Gov. Bobby "Jimdel" (Timdel?) laughs. Louisiana weeps. (Then again, ma-bee nout.)

And "Soutehrn University" is soooooo screwed.

I don't know what to say about this. Explication is so superfluous right now, considering the overwhelming nature of just the unvarnished reportage.

So here you go. The latest on the proposed merger of Southern University of New Orleans and the University of New Orleans. From
The Times-Picayune . . . or is that Tha Tymze Picounne . . . or Thee Teyems Pickeyun . . . or . . . oh, screw it.

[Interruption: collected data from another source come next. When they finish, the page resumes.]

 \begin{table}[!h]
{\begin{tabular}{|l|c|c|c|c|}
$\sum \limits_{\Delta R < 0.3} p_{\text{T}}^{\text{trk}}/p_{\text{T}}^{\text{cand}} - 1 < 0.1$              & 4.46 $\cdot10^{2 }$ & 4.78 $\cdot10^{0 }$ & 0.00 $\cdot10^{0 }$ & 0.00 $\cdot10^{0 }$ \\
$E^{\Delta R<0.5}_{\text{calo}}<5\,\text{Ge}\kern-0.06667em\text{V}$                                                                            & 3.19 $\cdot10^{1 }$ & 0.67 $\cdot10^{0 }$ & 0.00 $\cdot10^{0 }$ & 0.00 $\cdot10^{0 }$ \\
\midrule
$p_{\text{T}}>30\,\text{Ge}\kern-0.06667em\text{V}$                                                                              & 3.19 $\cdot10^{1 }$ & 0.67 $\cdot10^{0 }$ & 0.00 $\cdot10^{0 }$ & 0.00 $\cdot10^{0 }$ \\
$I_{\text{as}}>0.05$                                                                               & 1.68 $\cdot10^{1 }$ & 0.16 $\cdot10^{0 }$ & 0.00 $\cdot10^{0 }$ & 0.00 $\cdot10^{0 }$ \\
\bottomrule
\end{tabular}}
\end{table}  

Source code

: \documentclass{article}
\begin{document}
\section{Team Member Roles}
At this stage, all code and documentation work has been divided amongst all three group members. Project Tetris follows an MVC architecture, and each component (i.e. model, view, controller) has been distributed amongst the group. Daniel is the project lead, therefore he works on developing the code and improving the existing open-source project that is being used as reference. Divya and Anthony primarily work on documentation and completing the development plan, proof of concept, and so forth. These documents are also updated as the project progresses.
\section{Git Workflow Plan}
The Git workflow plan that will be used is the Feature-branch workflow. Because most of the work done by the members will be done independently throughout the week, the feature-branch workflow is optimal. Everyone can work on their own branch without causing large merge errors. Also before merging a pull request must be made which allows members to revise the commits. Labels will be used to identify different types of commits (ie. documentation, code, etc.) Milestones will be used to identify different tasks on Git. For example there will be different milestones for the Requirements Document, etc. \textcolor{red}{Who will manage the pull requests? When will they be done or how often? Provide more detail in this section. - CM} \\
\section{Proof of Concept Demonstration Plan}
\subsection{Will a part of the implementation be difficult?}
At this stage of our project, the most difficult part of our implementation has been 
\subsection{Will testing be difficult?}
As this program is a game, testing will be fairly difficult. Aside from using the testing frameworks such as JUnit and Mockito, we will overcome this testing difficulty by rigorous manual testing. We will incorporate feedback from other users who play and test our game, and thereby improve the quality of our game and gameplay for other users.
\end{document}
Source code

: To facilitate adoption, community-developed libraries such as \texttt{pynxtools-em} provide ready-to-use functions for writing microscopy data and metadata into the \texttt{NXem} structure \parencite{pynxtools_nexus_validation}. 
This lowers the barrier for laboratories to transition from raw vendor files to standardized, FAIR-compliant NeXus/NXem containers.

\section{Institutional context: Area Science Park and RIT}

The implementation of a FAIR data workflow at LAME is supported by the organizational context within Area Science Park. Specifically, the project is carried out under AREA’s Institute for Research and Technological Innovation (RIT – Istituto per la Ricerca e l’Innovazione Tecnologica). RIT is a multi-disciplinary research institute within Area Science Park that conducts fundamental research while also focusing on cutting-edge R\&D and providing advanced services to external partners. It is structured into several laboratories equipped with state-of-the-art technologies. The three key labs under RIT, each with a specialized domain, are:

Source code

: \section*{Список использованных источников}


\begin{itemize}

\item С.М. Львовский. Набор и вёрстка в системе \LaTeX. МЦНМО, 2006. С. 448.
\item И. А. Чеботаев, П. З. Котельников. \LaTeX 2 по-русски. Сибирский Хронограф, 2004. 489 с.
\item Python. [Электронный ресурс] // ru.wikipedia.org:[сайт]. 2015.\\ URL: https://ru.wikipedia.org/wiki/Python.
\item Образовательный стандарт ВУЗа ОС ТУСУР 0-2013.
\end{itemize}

I'm really sick and tired about
graduation rates. Graduation rates
mean nothing.
Southern University was
not developed to graduate people.
-- Randolph Scott,
alumni president
HERE'S the story from the newspaper. Satire is dead:
Starting with a fiery invocation and continuing with a long line of angry speeches Wednesday, speaker after speaker voiced support for Southern University of New Orleans and condemned the proposed merger with the University of New Orleans. In the prayer that opened a town-hall meeting in a packed SUNO gymnasium, Darryl Brown, a professor of English, asked God for guidance but said: "If this merger goes through, this will be the end of SUNO. We're not going to let that happen. We are here to fight."

In a voice that rose steadily throughout his invocation, Brown concluded by saying, "We stand in vision for one goal ... to retain SUNO forever."

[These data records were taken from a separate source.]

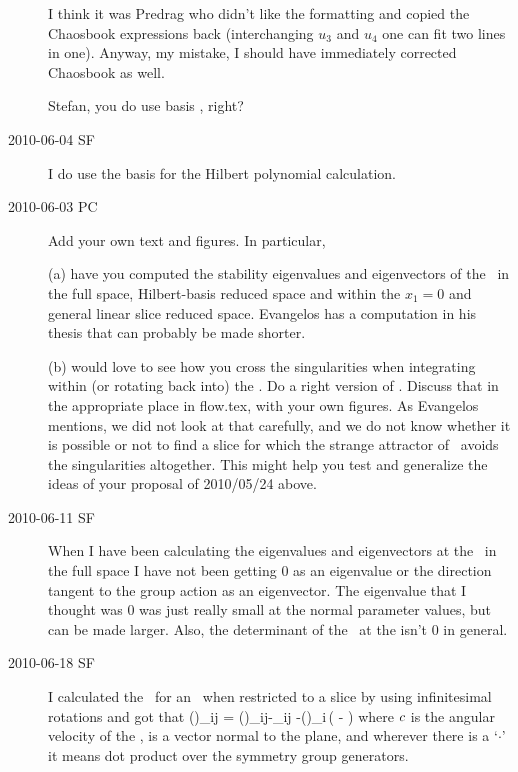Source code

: \begin{description}
I think it was Predrag who didn't like the formatting and copied
the Chaosbook expressions back (interchanging $u_3$ and $u_4$ one
can fit two lines in one). Anyway, my mistake, I should have immediately
corrected Chaosbook as well.

Stefan, you do use basis , right?

\item[2010-06-04 SF]
I do use the basis  for the Hilbert polynomial
calculation.

\item[2010-06-03 PC]
Add your own text and figures. In particular,

(a) have you computed the
stability eigenvalues and eigenvectors of the \reqv\ in
the full space, Hilbert-basis reduced space and within the $x_1=0$ and
general linear slice reduced space. Evangelos has a computation in his thesis
that can probably be made shorter.

(b) would love to see how you cross the singularities when integrating
within (or rotating back into) the \reducedsp. Do a right version
of . Discuss that in the appropriate
place in flow.tex, with your own figures. As Evangelos mentions, we
did not look at that carefully, and we do not know whether it is
possible or not to find a slice for which the strange attractor
of \cLe\ avoids the singularities altogether.
This might help you test and generalize the ideas
of your proposal of 2010/05/24 above.


\item[2010-06-11 SF] When I have been calculating the eigenvalues and
eigenvectors at the \reqv\ in the full space I have not been getting 0 as
an eigenvalue or the direction tangent to the group action as an
eigenvector. The eigenvalue that I thought was 0 was just really small at
the normal parameter values, but can be made larger. Also, the
determinant of the \stabmat\ at the {\reqv} isn't 0 in general.

\item[2010-06-18 SF]
I calculated the \stabmat\ for an \reqv\ when restricted to a slice by
using infinitesimal rotations and got that
\beq
{\MvarRed}(\sspRed)_{ij} = \Mvar(\sspRed)_{ij}-\velRel \cdot \Lg_{ij}
     -\groupTan(\sspRed)_i\,\left(
     - \velRel {}
              \right)
where $c$ is the angular velocity of the \reqv, \sliceTan{} is a
vector normal to the plane, and wherever there is a `$\cdot$' it means
dot product over the symmetry group generators.


\end{description}

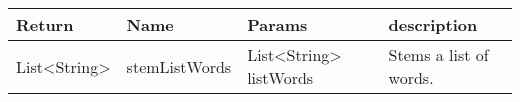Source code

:\begin{tabular}{p{}p{}p{}p{}} 
	\hline \hline
	
	Return & Name & Params & description \\
	
	\hline\hline

	List<String> & stemListWords & List<String> listWords & 
	Stems a list of words. \\
	\hline \hline
\end{tabular}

That set the tone for the meeting at the 52-year-old historically black university. "They want you gone. They don't want SUNO here," said W.C. Johnson, a community activist.

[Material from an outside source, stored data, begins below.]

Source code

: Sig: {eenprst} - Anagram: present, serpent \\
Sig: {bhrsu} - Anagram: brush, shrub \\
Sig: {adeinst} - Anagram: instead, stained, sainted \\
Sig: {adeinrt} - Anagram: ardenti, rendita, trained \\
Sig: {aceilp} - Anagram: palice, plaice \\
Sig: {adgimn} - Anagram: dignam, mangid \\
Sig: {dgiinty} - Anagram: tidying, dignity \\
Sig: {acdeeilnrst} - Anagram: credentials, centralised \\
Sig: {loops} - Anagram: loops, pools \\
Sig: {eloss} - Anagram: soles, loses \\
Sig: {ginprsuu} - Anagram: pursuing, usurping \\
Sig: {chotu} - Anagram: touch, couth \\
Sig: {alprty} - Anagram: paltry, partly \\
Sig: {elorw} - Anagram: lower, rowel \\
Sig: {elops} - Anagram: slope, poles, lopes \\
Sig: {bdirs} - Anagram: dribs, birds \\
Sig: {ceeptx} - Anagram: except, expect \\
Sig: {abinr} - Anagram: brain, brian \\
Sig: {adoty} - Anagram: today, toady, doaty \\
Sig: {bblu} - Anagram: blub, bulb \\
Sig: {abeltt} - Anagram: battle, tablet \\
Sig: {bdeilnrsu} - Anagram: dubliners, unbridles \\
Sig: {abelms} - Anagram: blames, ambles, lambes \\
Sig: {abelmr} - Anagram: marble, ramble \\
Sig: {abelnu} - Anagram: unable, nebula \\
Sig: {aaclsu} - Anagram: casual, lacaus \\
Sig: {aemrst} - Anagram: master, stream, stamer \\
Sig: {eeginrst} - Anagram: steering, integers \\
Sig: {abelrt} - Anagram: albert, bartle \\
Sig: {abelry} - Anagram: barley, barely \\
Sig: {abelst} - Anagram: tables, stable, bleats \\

"SUNO," he said, "is going to be a thing of the past unless you stand up and be counted and do your share."

The rest of his comment was drowned out by long, loud cheering, which was the response most speakers received from the several hundred spectators sitting in bleachers and in folding chairs on the gym floor.

AND WHAT are folks tryeing . . .tryyng . . . treyying . . . and what due do folks want to save? This.

Several speakers Wednesday emphasized the importance of historically black colleges such as SUNO for the work they do to nurture students who are poorly prepared for college work while in high school.

One criticism of SUNO has been its low graduation rate, which most recently was 9.28 percent, according to SUNO records. The most recent number from the federal Department of Education is 5 percent.

SUNO officials contend that the federal figure undercounts the number of people who earn degrees there because it counts only full-time freshmen who finished undergraduate work at the same institution within six years.

This is not possible for many students because they have to juggle jobs and family responsibilities, several speakers said, and many return to college after years away from academics.

Anthony Jeanmarie, a 35-year-old senior, called SUNO "the only place where a 35-year-old ... who walked away from college and came back can earn a degree. If not SUNO, where?"

UH . . . Delgado Community College, for starters? And then UNO?

Louisiana: It's more doomded than you thought.